知的財産局(Department of Intellectual Property:DIP)のウェブサイト
商標先行調査は知的財産局(Department of Intellectual Property:DIP)のウェブサイトでも可能です。タイ国内の商標登録・出願のデータベースであり、無料でアクセスできます(特許・意匠の調査も可能です)。
知的財産局(Department of Intellectual Property:DIP)のウェブサイト
タイの商標登録手続きの詳細
タイで商標登録するには、タイ知的財産庁に出願手続を行う方法(個別出願)と国際登録出願を行う方法があります。
個別出願とは
タイの現地代理人(特許事務所、法律事務所)を通じて、出願を行います。直接、現地代理人に依頼することもできますが、通常は日本の特許事務所などに依頼すれば、提携する現地代理人を通じて行うことができます。
出願に必要な情報・書類
出願人の名称・住所
タイ語で出願しますが、現地代理人に英語の表記を伝えれば問題ありません。
委任状
現地代理人(タイ弁護士など)に権限を委任する署名入りの委任状が必要となります。公証役場などで認証手続を執る必要があります。
商標
ブランド名や商品名、サービス名といった文字や、ロゴ、図形マークといった登録したい商標を決めます。漢字や英語(ローマ字)だけでなく日本語の登録も可能です。
指定商品・役務(サービス)
製造・販売する商品や提供するサービスを指定商品・役務として決めます。商品・役務は国際的に決められた45の区分(国際分類)に分類されます。指定商品・役務がきまれば自然に区分も決まります。区分の数によって費用が変わってきます。依頼する特許事務所などに商品・役務の情報を伝え、費用を確認しましょう。1出願で多区分にわたる商品・役務を指定することができる1出願多区分制を採用しています。
包括的な指定商品・役務表記(例えば、「被服」「化粧品」など)は認められないため、商品・役務表記には要注意です。国際分類で認められている表記も補正を求められる場合があります。知的財産局(Department of Intellectual Property:DIP)のウェブサイトで所定の商品・役務の表記を検索できます。

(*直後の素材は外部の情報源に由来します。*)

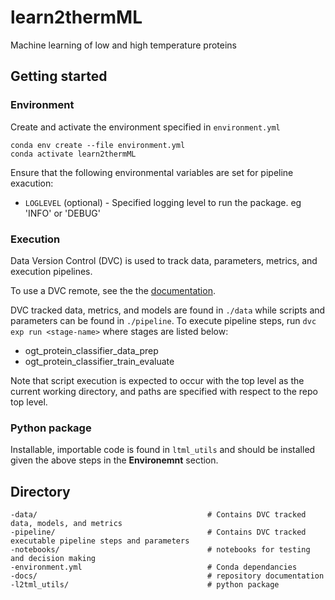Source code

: # learn2thermML
Machine learning of low and high temperature proteins

## Getting started
### Environment
Create and activate the environment specified in `environment.yml`

```
conda env create --file environment.yml
conda activate learn2thermML
```

Ensure that the following environmental variables are set for pipeline exacution:  
- `LOGLEVEL` (optional) - Specified logging level to run the package. eg 'INFO' or 'DEBUG'

### Execution
Data Version Control (DVC) is used to track data, parameters, metrics, and execution pipelines.

To use a DVC remote, see the the [documentation](https://dvc.org/doc/command-reference/remote).

DVC tracked data, metrics, and models are found in `./data` while scripts and parameters can be found in `./pipeline`. To execute pipeline steps, run `dvc exp run <stage-name>` where stages are listed below:

- ogt_protein_classifier_data_prep
- ogt_protein_classifier_train_evaluate

Note that script execution is expected to occur with the top level as the current working directory, and paths are specified with respect to the repo top level.

### Python package
Installable, importable code is found in `ltml_utils` and should be installed given the above steps in the __Environemnt__ section.

## Directory
```
-data/                                      # Contains DVC tracked data, models, and metrics
-pipeline/                                  # Contains DVC tracked executable pipeline steps and parameters
-notebooks/                                 # notebooks for testing and decision making
-environment.yml                            # Conda dependancies
-docs/                                      # repository documentation
-l2tml_utils/                               # python package
```
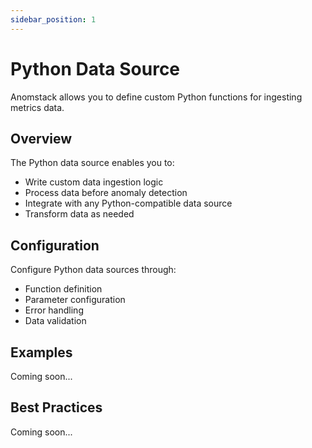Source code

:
 ```yaml
---
sidebar_position: 1
---
```


# Python Data Source

Anomstack allows you to define custom Python functions for ingesting metrics data.

## Overview

The Python data source enables you to:
- Write custom data ingestion logic
- Process data before anomaly detection
- Integrate with any Python-compatible data source
- Transform data as needed

## Configuration

Configure Python data sources through:
- Function definition
- Parameter configuration
- Error handling
- Data validation

## Examples

Coming soon...

## Best Practices

Coming soon... 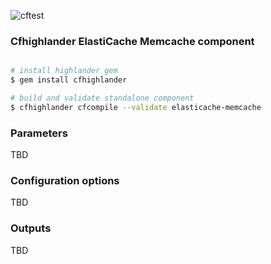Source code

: ![cftest](https://github.com/theonestack/hl-component-elasticache-memcache/actions/workflows/rspec.yaml/badge.svg)
### Cfhighlander ElastiCache Memcache component

```bash

# install highlander gem
$ gem install cfhighlander

# build and validate standalone component
$ cfhighlander cfcompile --validate elasticache-memcache

```


### Parameters

TBD

### Configuration options

TBD

### Outputs

TBD
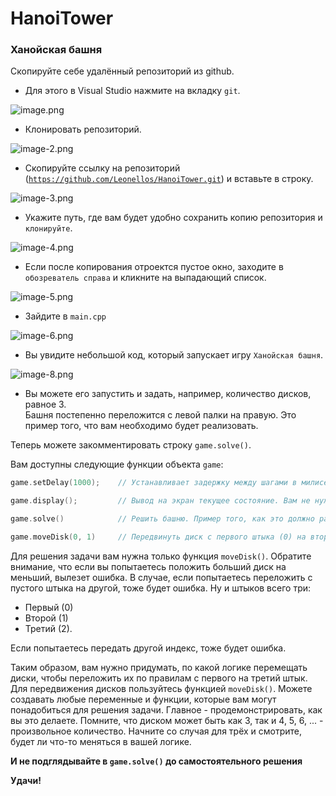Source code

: # HanoiTower

### Ханойская башня

Скопируйте себе удалённый репозиторий из github.

- Для этого в Visual Studio нажмите на вкладку `git`.

![image.png](attachment:Images/image.png)

- Клонировать репозиторий.

![image-2.png](attachment:images/image-2.png)

- Скопируйте ссылку на репозиторий ([`https://github.com/Leonellos/HanoiTower.git`](https://github.com/Leonellos/HanoiTower.git)) и вставьте в строку.

![image-3.png](attachment:images/image-3.png)

- Укажите путь, где вам будет удобно сохранить копию репозитория и `клонируйте`.

![image-4.png](attachment:images/image-4.png)

- Если после копирования отроектся пустое окно, заходите в `обозреватель справа` и кликните на выпадающий список.

![image-5.png](attachment:images/image-5.png)

- Зайдите в `main.cpp`

![image-6.png](attachment:images/image-6.png)


- Вы увидите небольшой код, который запускает игру `Ханойская башня`.  

![image-8.png](attachment:images/image-8.png)

- Вы можете его запустить и задать, например, количество дисков, равное 3.  
Башня постепенно переложится с левой палки на правую. Это пример того, что вам необходимо будет реализовать.

Теперь можете закомментировать строку `game.solve()`.

Вам доступны следующие функции объекта `game`:

```cpp
game.setDelay(1000); 	// Устанавливает задержку между шагами в милисекундах.

game.display(); 		// Вывод на экран текущее состояние. Вам не нужно вызывать её каждый раз.

game.solve()			// Решить башню. Пример того, как это должно работать для произвольного числа дисков.

game.moveDisk(0, 1)		// Передвинуть диск с первого штыка (0) на второй (1). Всего их три - 0, 1, 2.
```

Для решения задачи вам нужна только функция `moveDisk()`. Обратите внимание, что если вы попытаетесь положить больший диск на меньший, вылезет ошибка. В случае, если попытаетесь переложить с пустого штыка на другой, тоже будет ошибка. Ну и штыков всего три:
- Первый (0)
- Второй (1)
- Третий (2).

Если попытаетесь передать другой индекс, тоже будет ошибка.

Таким образом, вам нужно придумать, по какой логике перемещать диски, чтобы переложить их по правилам с первого на третий штык.
Для передвижения дисков пользуйтесь функцией `moveDisk()`. Можете создавать любые переменные и функции, которые вам могут понадобиться для решения задачи. Главное - продемонстрировать, как вы это делаете. Помните, что диском может быть как 3, так и 4, 5, 6, ... - произвольное количество. Начните со случая для трёх и смотрите, будет ли что-то меняться в вашей логике.

__И не подглядывайте в `game.solve()` до самостоятельного решения__

**Удачи!**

知的財産局(Department of Intellectual Property:DIP)のウェブサイト
政府料金は、1区分あたり指定商品が5個までなら指定商品×1,000バーツ(約3,500円)で、それ以上の個数だと一律1区分あたり9,000バーツ(約31,500円)となります。
国際登録出願(マドプロ出願)とは
国際登録出願(マドプロ出願)とは、1つの手続で複数の国に商標登録出願を可能とする国際的な枠組み(マドリッドプロトコル)を通じた、商標登録出願のことです。日本で手続を行う場合、特許庁に出願書類を提出するか、オンラインで出願することができます。日本の特許事務所に依頼すれば、手続を行ってくれます。タイを指定国の1つとすることで、タイへの出願手続となります。
出願に必要な情報・書類
出願人の名称・住所
英語の表記が必要です。
商標
日本のブランド名や商品名、サービス名といった文字や、ロゴ、図形マークといった登録したい商標を決めます。英語(ローマ字)だけでなく日本語の登録も可能です。
指定商品・役務(サービス)
製造・販売する商品や提供するサービスを指定商品・役務として決めます。商品・役務は国際的に決められた45の区分に分類されます。指定商品・役務がきまれば自然に区分も決まります。区分の数によって費用が変わってきます。依頼する特許事務所などに商品・役務の情報を伝え、費用を確認しましょう。
所定の商品・役務の表記で無い場合、補正を求められる場合があります。国際登録出願で認められる商品・役務表記はMadrid Goods & Services Managerで調べられます。タイの審査で認められる商品・役務表記は知的財産局(Department of Intellectual Property:DIP)のウェブサイトで所定の商品・役務の表記を検索できます。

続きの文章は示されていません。